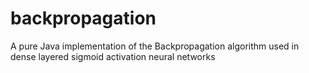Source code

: # backpropagation
A pure Java implementation of the Backpropagation algorithm used in dense layered sigmoid activation neural networks
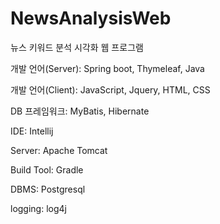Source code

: # NewsAnalysisWeb

뉴스 키워드 분석 시각화 웹 프로그램


개발 언어(Server): Spring boot, Thymeleaf, Java

개발 언어(Client): JavaScript, Jquery, HTML, CSS

DB 프레임워크: MyBatis, Hibernate

IDE: Intellij

Server: Apache Tomcat

Build Tool: Gradle

DBMS: Postgresql

logging: log4j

══════════════════════════════

> **What to produce**
Output the lines from the one holding "Server: Apache Tomcat" to the last line of the material, inclusive, exactly as they appear. Add no others.

> **Response area**
Server: Apache Tomcat

Build Tool: Gradle

DBMS: Postgresql

logging: log4j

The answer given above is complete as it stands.